START Information

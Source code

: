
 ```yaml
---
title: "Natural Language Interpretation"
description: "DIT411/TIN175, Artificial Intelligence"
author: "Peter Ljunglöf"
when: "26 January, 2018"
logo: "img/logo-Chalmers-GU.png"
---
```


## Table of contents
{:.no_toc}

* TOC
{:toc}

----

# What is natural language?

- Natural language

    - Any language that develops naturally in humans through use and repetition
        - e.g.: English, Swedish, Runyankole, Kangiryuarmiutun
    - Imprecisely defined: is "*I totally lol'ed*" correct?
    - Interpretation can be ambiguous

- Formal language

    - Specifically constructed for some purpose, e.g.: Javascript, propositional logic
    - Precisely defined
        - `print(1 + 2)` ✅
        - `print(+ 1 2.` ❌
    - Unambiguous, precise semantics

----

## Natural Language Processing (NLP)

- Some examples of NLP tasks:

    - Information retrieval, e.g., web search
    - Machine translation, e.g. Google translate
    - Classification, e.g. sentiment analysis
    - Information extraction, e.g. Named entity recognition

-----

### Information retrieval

END Information

§ Requirement: Set down no line except those from the one with "- Specifically constructed" to the last line of the data, inclusive, each exactly as written.

§ Solved problem:
    - Specifically constructed for some purpose, e.g.: Javascript, propositional logic
    - Precisely defined
        - `print(1 + 2)` ✅
        - `print(+ 1 2.` ❌
    - Unambiguous, precise semantics

----

## Natural Language Processing (NLP)

- Some examples of NLP tasks:

    - Information retrieval, e.g., web search
    - Machine translation, e.g. Google translate
    - Classification, e.g. sentiment analysis
    - Information extraction, e.g. Named entity recognition

-----

### Information retrieval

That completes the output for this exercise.